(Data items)
○ ○ ○ ○ ○
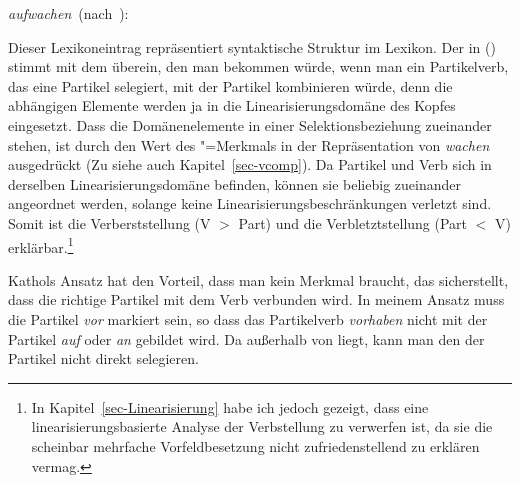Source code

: \eas
\label{le-aufwachen-kathol}
\mbox{\emph{aufwachen} (nach \citet[]{Kathol95a}):}\\
\zs

\noindent
Dieser Lexikoneintrag repräsentiert syntaktische Struktur im Lexikon.
Der \domw in () stimmt mit dem \domw überein, den man bekommen würde,
wenn man ein Partikelverb, das eine Partikel selegiert, mit der Partikel kombinieren
würde, denn die abhängigen Elemente werden ja in die Linearisierungsdomäne
des Kopfes eingesetzt. Dass die Domänenelemente in einer Selektionsbeziehung zueinander stehen,
ist durch den Wert des \vcomp"=Merkmals in der Repräsentation von \emph{wachen} ausgedrückt
(Zu \vcomp siehe auch Kapitel~\ref{sec-vcomp}).
Da Partikel und Verb sich in derselben Linearisierungsdomäne befinden, können sie beliebig
zueinander angeordnet werden, solange keine Linearisierungsbeschränkungen verletzt sind. Somit
ist die Verberststellung (V $>$ Part) und die Verbletztstellung (Part $<$ V) erklärbar.\footnote{
  In Kapitel~\ref{sec-Linearisierung} habe ich jedoch gezeigt, dass eine linearisierungsbasierte
  Analyse der Verbstellung zu verwerfen ist, da sie die scheinbar mehrfache Vorfeldbesetzung nicht
  zufriedenstellend zu erklären vermag.%
}

Kathols Ansatz hat den Vorteil, dass man kein Merkmal braucht, das sicherstellt, dass
die richtige Partikel mit dem Verb verbunden wird. In meinem Ansatz muss die
Partikel \emph{vor} markiert sein, so dass das Partikelverb \emph{vorhaben} nicht mit der
Partikel \emph{auf} oder \emph{an} gebildet wird. Da \phon außerhalb von \synsem liegt,
kann man den \phonw der Partikel nicht direkt selegieren.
○ ○ ○ ○ ○
* **What the exercise asks**
Your task is to retype all the entries exactly and leave out any pictures.

* **Your solution**
Source code

: \eas
\label{le-aufwachen-kathol}
\mbox{\emph{aufwachen} (nach \citet[]{Kathol95a}):}\\
\zs

\noindent
Dieser Lexikoneintrag repräsentiert syntaktische Struktur im Lexikon.
Der \domw in () stimmt mit dem \domw überein, den man bekommen würde,
wenn man ein Partikelverb, das eine Partikel selegiert, mit der Partikel kombinieren
würde, denn die abhängigen Elemente werden ja in die Linearisierungsdomäne
des Kopfes eingesetzt. Dass die Domänenelemente in einer Selektionsbeziehung zueinander stehen,
ist durch den Wert des \vcomp"=Merkmals in der Repräsentation von \emph{wachen} ausgedrückt
(Zu \vcomp siehe auch Kapitel~\ref{sec-vcomp}).
Da Partikel und Verb sich in derselben Linearisierungsdomäne befinden, können sie beliebig
zueinander angeordnet werden, solange keine Linearisierungsbeschränkungen verletzt sind. Somit
ist die Verberststellung (V $>$ Part) und die Verbletztstellung (Part $<$ V) erklärbar.\footnote{
  In Kapitel~\ref{sec-Linearisierung} habe ich jedoch gezeigt, dass eine linearisierungsbasierte
  Analyse der Verbstellung zu verwerfen ist, da sie die scheinbar mehrfache Vorfeldbesetzung nicht
  zufriedenstellend zu erklären vermag.%
}

Kathols Ansatz hat den Vorteil, dass man kein Merkmal braucht, das sicherstellt, dass
die richtige Partikel mit dem Verb verbunden wird. In meinem Ansatz muss die
Partikel \emph{vor} markiert sein, so dass das Partikelverb \emph{vorhaben} nicht mit der
Partikel \emph{auf} oder \emph{an} gebildet wird. Da \phon außerhalb von \synsem liegt,
kann man den \phonw der Partikel nicht direkt selegieren.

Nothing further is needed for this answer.